The “lm” function of R was used to perform a weighted multiple regression, with the square root of breed count used for weights (Chambers 1992). The “glm” function of R was used with the option family = “binomial” to carry out a logistic regression (Hastie and Pregibon 1992). The “regress” function was used to carry out a mixed-model analysis (Clifford and McCullagh 2006) with allele counts as the fixed effects and the breed similarity matrix as the random effects. The variance matrix between breeds was calculated as the similarity between all pairs of breeds using markers separated by at least 500,000 bp. We defined the similarity between two breeds as one minus the average absolute difference in allele frequency across all markers (see supplemental Table 6 for all similarity values). Thus, breeds that are identical had a similarity score of 1 and breeds that were completely different had similarity scores of 0. A leave-one-out strategy was used to predict breed phenotypes with the mixed model. Coefficients estimated from the data with a breed left out were used to predict the phenotype of that breed (see supplemental Figure 4).
A number of genes regulating size or shape have been identified in different mammals (humans, mice, rats, or dogs). Several of these regulate relatively large amounts of phenotypic variation (e.g., IGF-1, IGF-2). Identifying QTL containing such candidate genes provided evidence suggesting that the method proposed was robust.
Selected regions of the genome were examined using a SNP scan of 148 breeds. Using association analysis, several QTL were identified for size (WT) and shape (HT and residuals of WT0.33 regressed on to height). Table 1 presents the location and characterization of the loci for which the most evidence was accrued. Loci regulating both height-at-the-withers and body weight are located on Canis familiaris autosome (CFA) 7, 10, 15, and 34, whereas the locus on CFA 9 regulates only body weight. When Wt0.33 is regressed onto height at the withers, a variation in shape can be distinguished that represents differences between breeds that range from dogs that are thin for their height (pursuit hounds such as the greyhound, Afghan hound, or whippet, as well as some smaller dogs such as the fox terrier) to ones that have a large body mass for their height (see supplemental Figure 3). The locus on CFA 6, associated with this phenotype, was not associated with either height or weight. In the Portuguese water dog (Lark et al. 2006), a highly significant locus on CFA 12 that regulates an inverse correlation between limb bone length and width was identified. This locus was not identified with genomewide significance in the present across-breeds WT0.33 residual scan, but it was found in that scan at a significance that validated the pre-identified locus from the Portuguese water dog. Such instances of lowered significance may reflect a low frequency of breeds in which a locus has been fixed.

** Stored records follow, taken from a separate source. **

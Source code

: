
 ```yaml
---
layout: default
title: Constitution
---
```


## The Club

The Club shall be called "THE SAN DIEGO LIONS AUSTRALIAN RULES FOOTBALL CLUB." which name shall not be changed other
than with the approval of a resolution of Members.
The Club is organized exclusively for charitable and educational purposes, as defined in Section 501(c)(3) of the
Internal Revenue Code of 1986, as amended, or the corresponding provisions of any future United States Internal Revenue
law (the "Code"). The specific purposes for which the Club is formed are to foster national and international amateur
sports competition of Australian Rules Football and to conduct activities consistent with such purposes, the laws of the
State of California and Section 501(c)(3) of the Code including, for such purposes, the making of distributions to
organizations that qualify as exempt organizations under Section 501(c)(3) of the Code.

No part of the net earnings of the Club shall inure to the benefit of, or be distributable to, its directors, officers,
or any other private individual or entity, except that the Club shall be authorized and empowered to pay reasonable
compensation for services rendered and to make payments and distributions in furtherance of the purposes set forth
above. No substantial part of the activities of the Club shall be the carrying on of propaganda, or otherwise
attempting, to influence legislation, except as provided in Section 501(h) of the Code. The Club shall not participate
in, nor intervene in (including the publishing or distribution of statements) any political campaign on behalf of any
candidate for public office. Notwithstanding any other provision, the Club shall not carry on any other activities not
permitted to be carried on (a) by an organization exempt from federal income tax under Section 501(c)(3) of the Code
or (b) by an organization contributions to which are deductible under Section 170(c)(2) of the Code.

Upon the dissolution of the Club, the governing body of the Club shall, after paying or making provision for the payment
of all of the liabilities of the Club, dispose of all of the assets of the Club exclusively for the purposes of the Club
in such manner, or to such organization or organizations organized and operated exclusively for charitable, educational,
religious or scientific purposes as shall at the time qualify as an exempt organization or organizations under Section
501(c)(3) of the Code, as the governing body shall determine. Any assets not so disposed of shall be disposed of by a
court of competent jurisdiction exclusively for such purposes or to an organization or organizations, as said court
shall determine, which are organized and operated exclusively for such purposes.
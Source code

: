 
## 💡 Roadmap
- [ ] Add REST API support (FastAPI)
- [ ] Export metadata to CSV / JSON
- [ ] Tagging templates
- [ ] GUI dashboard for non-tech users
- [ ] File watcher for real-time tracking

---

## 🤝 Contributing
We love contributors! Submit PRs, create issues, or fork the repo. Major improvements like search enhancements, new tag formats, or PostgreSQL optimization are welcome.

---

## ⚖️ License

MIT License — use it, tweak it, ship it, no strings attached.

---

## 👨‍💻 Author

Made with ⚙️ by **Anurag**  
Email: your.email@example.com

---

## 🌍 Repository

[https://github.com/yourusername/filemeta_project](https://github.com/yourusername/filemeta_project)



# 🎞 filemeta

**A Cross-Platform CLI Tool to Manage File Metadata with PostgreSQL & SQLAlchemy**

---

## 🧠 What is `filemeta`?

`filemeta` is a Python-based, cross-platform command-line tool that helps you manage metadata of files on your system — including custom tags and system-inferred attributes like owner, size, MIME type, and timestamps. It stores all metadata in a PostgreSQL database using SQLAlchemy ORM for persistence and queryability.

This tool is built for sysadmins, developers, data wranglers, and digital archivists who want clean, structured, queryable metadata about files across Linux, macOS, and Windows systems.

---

As can be seen in Table 1, many of the loci contain candidate genes that are associated with size, including SMAD-2 and NPR2 on CFA7; HMGA2 on CFA10; IGF1 on CFA15, as well as a murine high-growth-regulating region containing SOCS2; and IGF2BP2 on CFA34. Thus, associating SNPs from multiple breeds with breed-specific metrics may facilitate association mapping of complex, polygenic phenotypes (across-breed mapping).
Mapping breed characters:
In many breeds, a number of other desired morphological traits have been under stringent selection and thus should be fixed. Descriptions of these phenotypes are presented in the materials and methods. Their distribution among breeds is presented in supplemental Table 1. We have used across-breed association mapping to identify putative QTL for many of these (Table 2). In all, 10 traits were associated with 26 loci distributed over 14 chromosomes at a significance better than P < 0.01. As expected, many of these QTL (10) were identified at high significance, exceeding a genomewide threshold of P ≤ 0.001. QTL for two aspects of snout size or shape were associated with the same SNP on CFA 12; both the length of tail and the degree to which ears are erect were associated with a locus on CFA 15 that also is associated with overall size (see Table 1); similarly, size of snout and erectness of ears were associated with another size locus on CFA 34; and two closely linked loci on CFA 9 regulate variation in the size of the neck or head. Again, suggestive candidate genes were found associated with some of these QTL: TNFRSF19 and Fgf5 with short coat and COL6A3 with the degree of tail curvature. As expected, this mapping technique appears to be very powerful for phenotypes that are very close to fixation and also are found in a large number of breeds, the optimal proportion approaching 50% of the breeds analyzed.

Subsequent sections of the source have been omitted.